In terms of raw tonnage, the Port of Houston is by far the busiest in the United States. The 52-mile-long Houston Ship Channel (HSC) — running from just outside downtown Houston out to an area between Galveston Island and Bolivar Peninsula — is the artery that enables the heavy ship traffic, much of it tied to crude oil, LPG, petroleum products and other hydrocarbons. But in the same way that Houston’s Interstate 45 traffic backs up during the morning commute, the ship channel traffic, which normally runs at about 60% of peak levels, can be (and has been) subject to delays when there’s an accident, visibility problems, or a slow-moving double-wide taking up two lanes. With energy-related export activity on the rise, efforts are underway to address those issues. Today, we begin a series on the issues facing some Texas ports and the measures being taken to help alleviate them.
In honor of Star Wars day tomorrow (May the 4th be with you!), we’ve had our shipping team put together a short video depicting the threats posed by VLCCs to some of the smaller vessels in the fleet.

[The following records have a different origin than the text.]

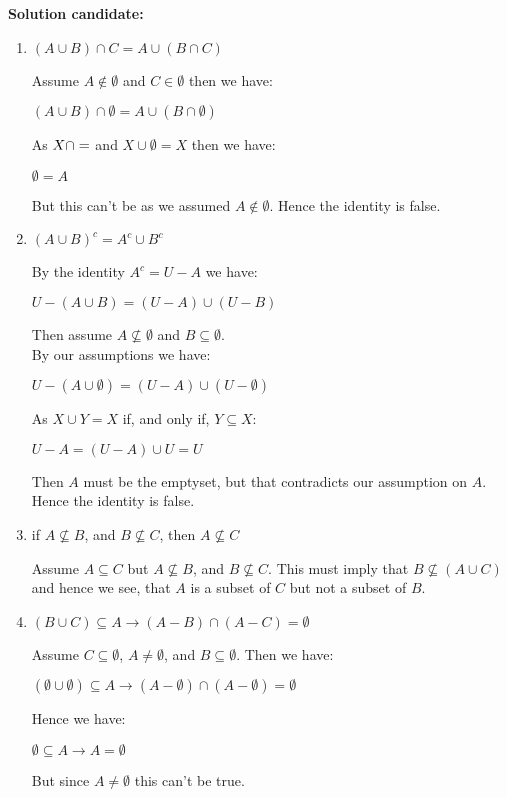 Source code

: \documentclass{report}
\newcommand{\cent}[1]{\begin{center}#1\end{center}}
\newcommand{\In}{\! \in \!}
\newcommand{\Solution}{\textbf{Solution candidate: }}
\begin{document}
	\Solution
	\begin{enumerate}
		\item $ (A \cup B) \cap C = A \cup (B \cap C) $
		
		Assume $A \notin \emptyset$ and $C \In \emptyset$ then we have:
		
		\cent{$ (A \cup B) \cap \emptyset = A \cup (B \cap \emptyset) $}
		
		As $X \cap \empty = \empty$ and $X \cup \emptyset = X$ then we have:
		
		\cent{$ \emptyset = A $}
		
		But this can't be as we assumed $A \notin \emptyset$. Hence the identity is false.
		
		\item $(A \cup B)^c = A^c \cup B^c$
		
		By the identity $ A^c = U-A $ we have:
		
		\cent{$U - (A \cup B) = (U-A) \cup (U-B)$}
		
		Then assume $A \not \subseteq \emptyset$ and $B \subseteq \emptyset$.\\
		
		By our assumptions we have:
		
		\cent{$ U - (A \cup \emptyset) = (U-A) \cup (U-\emptyset) $}
		
		As $X \cup Y = X$ if, and only if, $Y \subseteq X$:
		
		\cent{$ U - A = (U-A) \cup U = U $}
		
		Then $A$ must be the emptyset, but that contradicts our assumption on $A$. Hence the identity is false.
		
		\item if $ A \not \subseteq B $, and $ B \not \subseteq C $, then $ A \not \subseteq C $
		
		Assume $A \subseteq C$ but $A \not \subseteq B$, and $B \not \subseteq C$. This must imply that $B \not \subseteq (A \cup C)$ and hence we see, that $A$ is a subset of $C$ but not a subset of $B$.
		
		\item $ (B \cup C) \subseteq A \to (A-B) \cap (A-C) = \emptyset $
		
		Assume $C \subseteq \emptyset$, $A \neq \emptyset$, and $B \subseteq \emptyset$. Then we have:
		
		\cent{$ (\emptyset \cup \emptyset) \subseteq A \to (A-\emptyset) \cap (A-\emptyset) = \emptyset $}
		
		Hence we have:
		
		\cent{$ \emptyset \subseteq A \to A = \emptyset $}
		
		But since $A \neq \emptyset$ this can't be true.
		
 	\end{enumerate}
 	
\end{document}
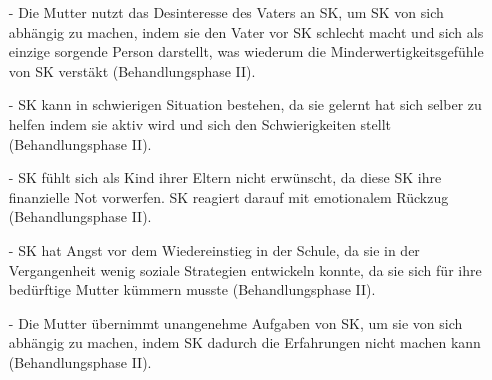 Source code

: \begin{itemize}
 \item [-] Die Mutter nutzt das Desinteresse des Vaters an SK, um SK von sich abhängig zu machen, indem sie den Vater vor SK schlecht macht und sich als einzige sorgende Person darstellt, was wiederum die Minderwertigkeitsgefühle von SK verstäkt (Behandlungsphase II).
 \item [-] SK kann in schwierigen Situation bestehen, da sie gelernt hat sich selber zu helfen indem sie aktiv wird und sich den Schwierigkeiten stellt (Behandlungsphase II).
 \item [-] SK fühlt sich als Kind ihrer Eltern nicht erwünscht, da diese SK ihre finanzielle Not vorwerfen. SK reagiert darauf mit emotionalem Rückzug (Behandlungsphase II).
 \item [-] SK hat Angst vor dem Wiedereinstieg in der Schule, da sie in der Vergangenheit wenig soziale Strategien entwickeln konnte, da sie sich für ihre bedürftige Mutter kümmern musste (Behandlungsphase II).
 \item [-] Die Mutter übernimmt unangenehme Aufgaben von SK, um sie von sich abhängig zu machen, indem SK dadurch die Erfahrungen nicht machen kann (Behandlungsphase II). 
\end{itemize}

Any way you slice it, the Port of Houston serves as one of the most significant conduits in America. It supports 140 docks (with another six under construction) that are home to more than 300 berths. In 2018, HSC had nearly 19,000 ship movements, more than 10,000 of which were tankers. (Note that tankers may have multiple movements per visit to the HSC.) Of those 10,000-plus movements, there were 8,706 movements by Panamax-class tankers (capacity of 350-400 Mbbl), 1,270 by Aframax tankers (500-725 Mbbl), and 246 by Suezmax tankers (up to 1 MMbbl) — HSC can’t currently handle Very Large Crude Carriers (VLCCs), each of which can haul about 2 MMbbl, or more than 200,000 deadweight tons (DWT).